The second, slightly more tangible, is that Liverpool are already in transition. The first team still needs as much work as Liverpool's next generation. We'd hoped that wouldn't be the case after two-thirds of the campaign, but it is. The likes of Downing, Adam, and Carroll – whatever your feelings on any of them – have important parts to play for the foreseeable future, and we haven't seen any of them play to their potential, at least as it relates to overall team performance.
To take the most-controversial example. As much as you may not like it, Kenny Dalglish sees Charlie Adam as a crucial part of his team. Otherwise, Adam wouldn't have started 25 of Liverpool's 26 Premiership matches and 29 of 36 in all competitions, no matter the debilitating injuries to Gerrard and Lucas. Adam has a role for the next few years and he needs the playing time as much as, if not more than, Liverpool's prospects. He will most likely remain a divisive player for the duration of his Liverpool career, but there's still room for improvement within the context of the team. His long-range passes will find more targets as he continues to familiarize with attackers' runs, his positioning will improve as his learns how his ever-changing midfield partner (or partners) positions himself. We know what we're getting with Charlie Adam, but we still don't know how well Charlie Adam can play for Kenny Dalglish's Liverpool. And similar can be said about Downing and Carroll. Regardless of age or experience, we've seen new signings improve in their second season, even if we think we know the extent of each's capabilities.

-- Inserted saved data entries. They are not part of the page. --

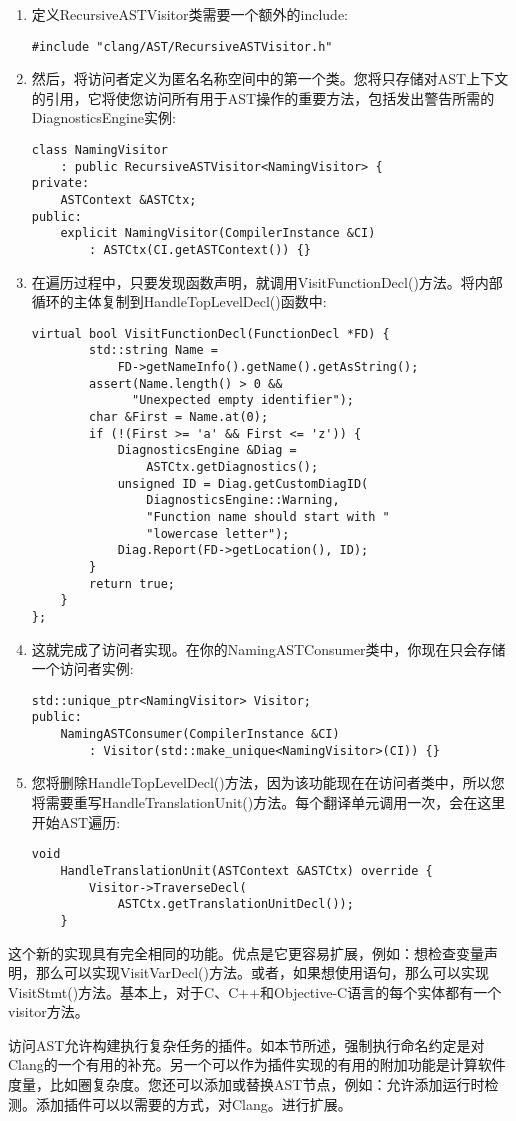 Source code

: \begin{enumerate}
\item 定义RecursiveASTVisitor类需要一个额外的include:
\begin{lstlisting}[caption={}]
#include "clang/AST/RecursiveASTVisitor.h"
\end{lstlisting}

\item 然后，将访问者定义为匿名名称空间中的第一个类。您将只存储对AST上下文的引用，它将使您访问所有用于AST操作的重要方法，包括发出警告所需的DiagnosticsEngine实例:
\begin{lstlisting}[caption={}]
class NamingVisitor
	: public RecursiveASTVisitor<NamingVisitor> {
private:
	ASTContext &ASTCtx;
public:
	explicit NamingVisitor(CompilerInstance &CI)
		: ASTCtx(CI.getASTContext()) {}
\end{lstlisting}

\item 在遍历过程中，只要发现函数声明，就调用VisitFunctionDecl()方法。将内部循环的主体复制到HandleTopLevelDecl()函数中:
\begin{lstlisting}[caption={}]
	virtual bool VisitFunctionDecl(FunctionDecl *FD) {
		std::string Name =
			FD->getNameInfo().getName().getAsString();
		assert(Name.length() > 0 &&
			  "Unexpected empty identifier");
		char &First = Name.at(0);
		if (!(First >= 'a' && First <= 'z')) {
			DiagnosticsEngine &Diag =
				ASTCtx.getDiagnostics();
			unsigned ID = Diag.getCustomDiagID(
				DiagnosticsEngine::Warning,
				"Function name should start with "
				"lowercase letter");
			Diag.Report(FD->getLocation(), ID);
		}
		return true;
	}
};
\end{lstlisting}

\item 这就完成了访问者实现。在你的NamingASTConsumer类中，你现在只会存储一个访问者实例:
\begin{lstlisting}[caption={}]
	std::unique_ptr<NamingVisitor> Visitor;
public:
	NamingASTConsumer(CompilerInstance &CI)
		: Visitor(std::make_unique<NamingVisitor>(CI)) {}
\end{lstlisting}

\item 您将删除HandleTopLevelDecl()方法，因为该功能现在在访问者类中，所以您将需要重写HandleTranslationUnit()方法。每个翻译单元调用一次，会在这里开始AST遍历:
\begin{lstlisting}[caption={}]
	void
	HandleTranslationUnit(ASTContext &ASTCtx) override {
		Visitor->TraverseDecl(
			ASTCtx.getTranslationUnitDecl());
	}
\end{lstlisting}

\end{enumerate}

这个新的实现具有完全相同的功能。优点是它更容易扩展，例如：想检查变量声明，那么可以实现VisitVarDecl()方法。或者，如果想使用语句，那么可以实现VisitStmt()方法。基本上，对于C、C++和Objective-C语言的每个实体都有一个visitor方法。\par

访问AST允许构建执行复杂任务的插件。如本节所述，强制执行命名约定是对Clang的一个有用的补充。另一个可以作为插件实现的有用的附加功能是计算软件度量，比如圈复杂度。您还可以添加或替换AST节点，例如：允许添加运行时检测。添加插件可以以需要的方式，对Clang。进行扩展。\par









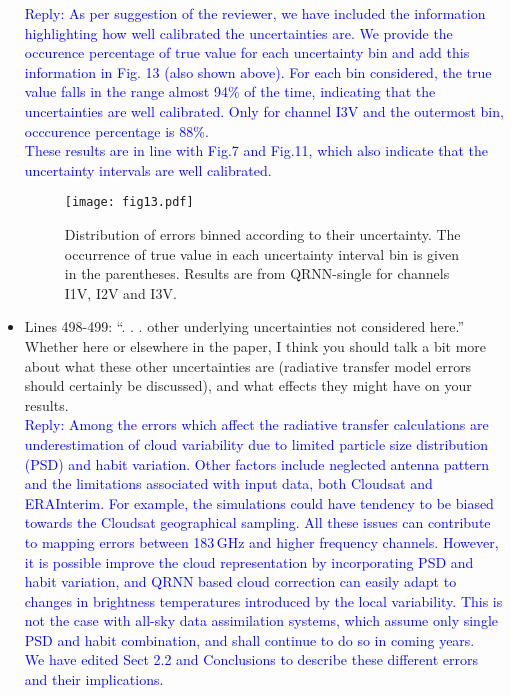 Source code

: \documentclass[11pt,a4paper]{article}
\begin{document}
\begin{itemize}
\textcolor{blue}{Reply: As per suggestion of the reviewer, we have included the information highlighting how well calibrated the uncertainties are. We provide the occurence percentage of true value for each uncertainty bin and add this information in Fig. 13 (also shown above). For each bin considered, the true value falls in the range almost 94\% of the time, indicating that the uncertainties are well calibrated. Only for channel I3V and the outermost bin, occcurence percentage is 88\%. \\	
These results are in line with Fig.7 and Fig.11, which also indicate that the uncertainty intervals are well calibrated.} \\
\begin{figure}
	\centering
	\texttt{[image: fig13.pdf]}
	\caption{Distribution of errors binned according to their uncertainty. The occurrence of true value in each uncertainty interval bin is given in the parentheses. Results are from QRNN-single for channels I1V, I2V and I3V.}
\end{figure}
\item  
			Lines 498-499: ``. . . other underlying uncertainties not considered here.'' Whether here or elsewhere in the paper, I think you should talk a bit more about what these other uncertainties are (radiative transfer model errors should certainly be discussed), and what effects they might have on your results.\\

\textcolor{blue}{Reply: Among the errors which affect the radiative transfer calculations are underestimation of cloud variability due to limited particle size distribution (PSD) and habit variation. Other factors include neglected antenna pattern and the limitations associated with input data, both Cloudsat and ERAInterim. For example, the simulations could have tendency to be biased towards the Cloudsat geographical sampling. All these issues can contribute to mapping errors between 183\,GHz  and higher frequency channels. However, it is possible improve the cloud representation by incorporating PSD and habit variation, and QRNN based cloud correction can easily adapt to changes in brightness temperatures introduced by the local variability.  This is not the case with all-sky data assimilation systems, which assume only single PSD and habit combination, and shall continue to do so in coming years.\\
We have edited Sect 2.2 and Conclusions to describe these different errors and their implications.  }	

\end{itemize}
	
\end{document}
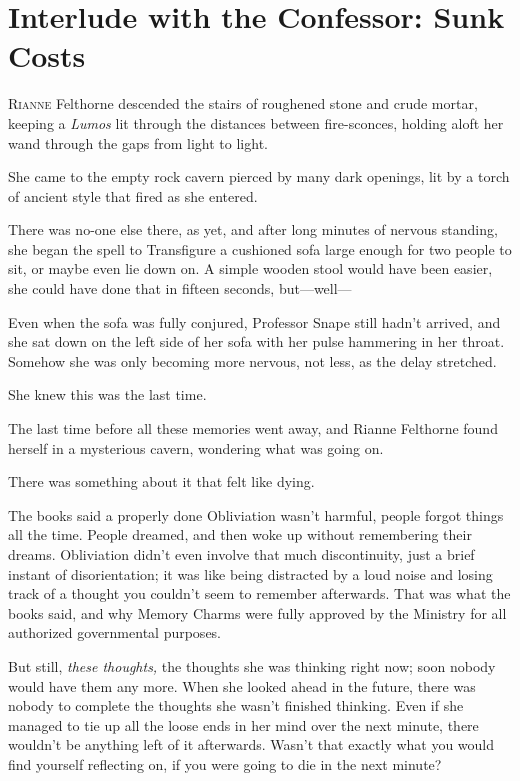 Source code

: \chapter{Interlude with the Confessor: Sunk Costs}

\lettrine{R}{ianne} Felthorne descended the stairs of roughened stone and crude mortar, keeping a \emph{Lumos} lit through the distances between fire-sconces, holding aloft her wand through the gaps from light to light.

She came to the empty rock cavern pierced by many dark openings, lit by a torch of ancient style that fired as she entered.

There was no-one else there, as yet, and after long minutes of nervous standing, she began the spell to Transfigure a cushioned sofa large enough for two people to sit, or maybe even lie down on. A simple wooden stool would have been easier, she could have done that in fifteen seconds, but—well—

Even when the sofa was fully conjured, Professor Snape still hadn’t arrived, and she sat down on the left side of her sofa with her pulse hammering in her throat. Somehow she was only becoming more nervous, not less, as the delay stretched.

She knew this was the last time.

The last time before all these memories went away, and Rianne Felthorne found herself in a mysterious cavern, wondering what was going on.

There was something about it that felt like dying.

The books said a properly done Obliviation wasn’t harmful, people forgot things all the time. People dreamed, and then woke up without remembering their dreams. Obliviation didn’t even involve that much discontinuity, just a brief instant of disorientation; it was like being distracted by a loud noise and losing track of a thought you couldn’t seem to remember afterwards. That was what the books said, and why Memory Charms were fully approved by the Ministry for all authorized governmental purposes.

But still, \emph{these thoughts,} the thoughts she was thinking right now; soon nobody would have them any more. When she looked ahead in the future, there was nobody to complete the thoughts she wasn’t finished thinking. Even if she managed to tie up all the loose ends in her mind over the next minute, there wouldn’t be anything left of it afterwards. Wasn’t that exactly what you would find yourself reflecting on, if you were going to die in the next minute?

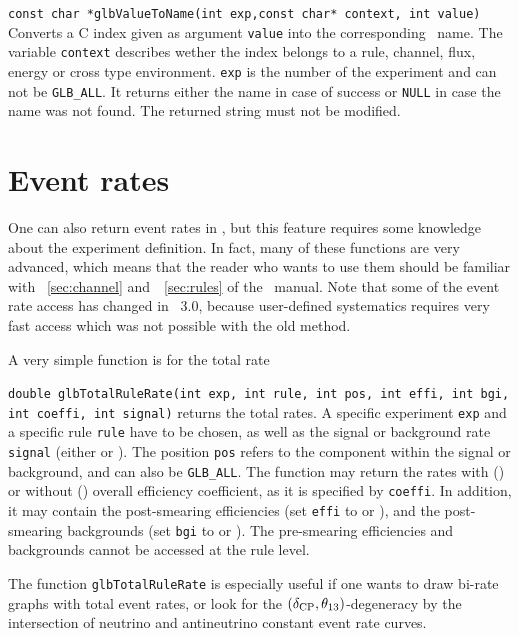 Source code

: \begin{function}
{\tt const char *glbValueToName(int exp,const char* context, int value)}
Converts a C index given as argument {\tt value} into the corresponding 
\AEDL\ name. The variable {\tt context} describes wether the index belongs
to a rule, channel, flux, energy or cross type environment. {\tt exp}
is the number of the experiment and can not be {\tt GLB\_ALL}. It returns
either the name in case of success or {\tt NULL} in case the name was not
found. The returned string must not be modified.
\end{function}




\section{Event rates}
\label{sec:event_rates}
One can also return event rates in \GLOBES , but this feature
requires some knowledge about the experiment definition. 
In fact, many of these functions are very advanced, which means
that the reader who wants to use them should be familiar with
\Secs~\ref{sec:channel} and~\Sec~\ref{sec:rules} of the \AEDL\ manual.
Note that some of the event rate access has changed in \GLOBES\ 3.0,
because user-defined systematics requires very fast access which was
not possible with the old method.

A very simple function is for the total rate
\begin{function}
{\tt double glbTotalRuleRate(int exp, int rule, int pos,
int effi, int bgi, int coeffi, int signal)} returns the total rates.
A specific experiment {\tt exp} and a 
specific rule {\tt rule} have to be chosen, as well as the signal
or background rate {\tt signal} (either  or ).
The position {\tt pos} refers to the component within the signal or 
background, and can also be {\tt GLB\_ALL}. The function may return
the rates with () or without ()
overall efficiency coefficient, as it is specified by {\tt coeffi}. 
In addition, it may contain the post-smearing efficiencies (set
{\tt effi} to  or ), and the
post-smearing backgrounds (set
{\tt bgi} to  or ). The pre-smearing
efficiencies and backgrounds cannot be accessed at the rule level.
\end{function}
The function {\tt glbTotalRuleRate} is especially useful if
one wants to draw bi-rate graphs with total event rates, or look
for the $(\delta_{\mathrm{CP}},\theta_{13})$-degeneracy by the intersection of 
neutrino and antineutrino constant event rate curves.

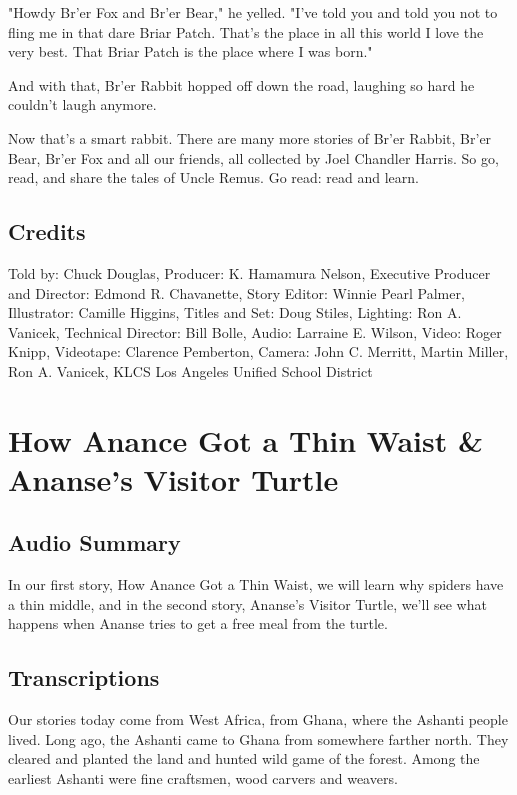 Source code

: "Howdy Br'er Fox and Br'er Bear," he yelled. "I've told you and told you not to fling me in that dare Briar Patch. That's the place in all this world I love the very best. That Briar Patch is the place where I was born."

And with that, Br'er Rabbit hopped off down the road, laughing so hard he couldn't laugh anymore.

Now that's a smart rabbit. There are many more stories of Br'er Rabbit, Br'er Bear, Br'er Fox and all our friends, all collected by Joel Chandler Harris. So go, read, and share the tales of Uncle Remus. Go read: read and learn.

\subsection{Credits}

Told by: Chuck Douglas,
Producer: K. Hamamura Nelson,
Executive Producer and Director: Edmond R. Chavanette,
Story Editor: Winnie Pearl Palmer,
Illustrator: Camille Higgins,
Titles and Set: Doug Stiles,
Lighting: Ron A. Vanicek,
Technical Director: Bill Bolle,
Audio: Larraine E. Wilson,
Video: Roger Knipp,
Videotape: Clarence Pemberton,
Camera: John C. Merritt, Martin Miller, Ron A. Vanicek,
KLCS Los Angeles Unified School District

\section{How Anance Got a Thin Waist \& Ananse's Visitor Turtle}

\subsection{Audio Summary}

In our first story, How Anance Got a Thin Waist, we will learn why spiders have a thin middle, and in the second story, Ananse's Visitor Turtle, we'll see what happens when Ananse tries to get a free meal from the turtle.

\subsection{Transcriptions}

Our stories today come from West Africa, from Ghana, where the Ashanti people lived. Long ago, the Ashanti came to Ghana from somewhere farther north. They cleared and planted the land and hunted wild game of the forest. Among the earliest Ashanti were fine craftsmen, wood carvers and weavers.

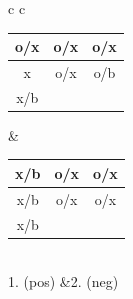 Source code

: \documentclass[10pt]{article}
\begin{document}
\begin{figure}[!ht]

\begin{subfigure}{\textwidth}
\centering
\begin{tabular}{c c}
	\begin{small}
	\begin{tabular}{c|c|c}
	\hspace*{-0.4em}o/x\hspace*{-0.4em}&\hspace*{-0.4em}o/x\hspace*{-0.4em}&\hspace*{-0.4em}o/x\hspace*{-0.4em}\\ \hline
	\hspace*{-0.4em}x\hspace*{-0.4em}&\hspace*{-0.4em}o/x\hspace*{-0.4em}&\hspace*{-0.4em}o/b\hspace*{-0.4em}\\ \hline
	\hspace*{-0.4em}x/b\hspace*{-0.4em}&&
	\end{tabular}
	\end{small}
	&
	\begin{small}
	\begin{tabular}{c|c|c}
	\hspace*{-0.4em}x/b\hspace*{-0.4em}&\hspace*{-0.4em}o/x\hspace*{-0.4em}&\hspace*{-0.4em}o/x\hspace*{-0.4em}\\ \hline
	\hspace*{-0.4em}x/b\hspace*{-0.4em}&\hspace*{-0.4em}o/x\hspace*{-0.4em}&\hspace*{-0.4em}o/x\hspace*{-0.4em}\\ \hline
	\hspace*{-0.4em}x/b\hspace*{-0.4em}&&
	\end{tabular}
	\end{small}\\
	1. (pos) &2. (neg)


\end{tabular}
\end{subfigure}
\end{figure}
\end{document}
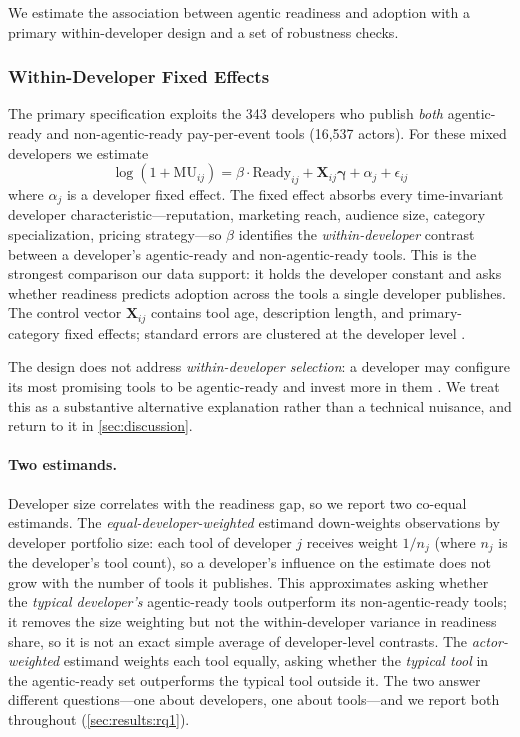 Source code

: We estimate the association between agentic readiness and adoption with a
primary within-developer design and a set of robustness checks.

\subsubsection{Within-Developer Fixed Effects}

The primary specification exploits the 343 developers who publish \emph{both}
agentic-ready and non-agentic-ready pay-per-event tools (16{,}537 actors). For
these mixed developers we estimate
\begin{equation}
\label{eq:fe}
\log(1 + \text{MU}_{ij}) = \beta \cdot \text{Ready}_{ij}
  + \mathbf{X}_{ij} \boldsymbol{\gamma} + \alpha_j + \epsilon_{ij}
\end{equation}
where $\alpha_j$ is a developer fixed effect. The fixed effect absorbs every
time-invariant developer characteristic---reputation, marketing reach, audience
size, category specialization, pricing strategy---so $\beta$ identifies the
\emph{within-developer} contrast between a developer's agentic-ready and
non-agentic-ready tools. This is the strongest comparison our data support: it
holds the developer constant and asks whether readiness predicts adoption
across the tools a single developer publishes. The control vector
$\mathbf{X}_{ij}$ contains tool age, description length, and primary-category
fixed effects; standard errors are clustered at the developer level
\cite{wooldridge2010econometric}.

The design does not address \emph{within-developer selection}: a developer may
configure its most promising tools to be agentic-ready and invest more in them
\cite{boudreau2012complementors}. We treat this as a substantive alternative
explanation rather than a technical nuisance, and return to it in
\autoref{sec:discussion}.

\paragraph{Two estimands.} Developer size correlates with the readiness gap,
so we report two co-equal estimands. The \emph{equal-developer-weighted}
estimand down-weights observations by developer portfolio size: each tool of
developer $j$ receives weight $1/n_j$ (where $n_j$ is the developer's tool
count), so a developer's influence on the estimate does not grow with the number
of tools it publishes. This approximates asking whether the \emph{typical
developer's} agentic-ready tools outperform its non-agentic-ready tools; it
removes the size weighting but not the within-developer variance in readiness
share, so it is not an exact simple average of developer-level contrasts. The
\emph{actor-weighted} estimand weights each tool equally, asking whether the
\emph{typical tool} in the agentic-ready set outperforms the typical tool
outside it. The two answer different questions---one about developers, one about
tools---and we report both throughout (\autoref{sec:results:rq1}).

There is a set plan for developing the likes of Coates, Shelvey, Flanagan, Robinson, Sterling, etc. The increasing unlikeliness of qualifying for the Champions League shouldn't change that plan. Use Shelvey sparingly, mostly off the bench with a start or two, if he's not going back out on loan. Involve Sterling with first-team training and away trips for acclimatization, maybe even a handful of bench appearances, but no more. Admittedly, if I had my way, almost every player mentioned above (excluding Coates and Sterling) would be out on loan for the rest of the season. But that's a different argument. And it doesn't appear to be part of the plan.
In addition, playing in the Europa League next year will benefit Liverpool's younger players more than anything, even more that a few forced first-team appearances over the remainder of this campaign. Livermore's progression at Tottenham is evidence of that.
What this boils down to is "keep on keeping on," as painful or boring as that may be. If this is truly a transitional season, stick to the plan for transition. Coates, Shelvey, Flanagan, Robinson and others are Liverpool's future, but the future isn't now yet.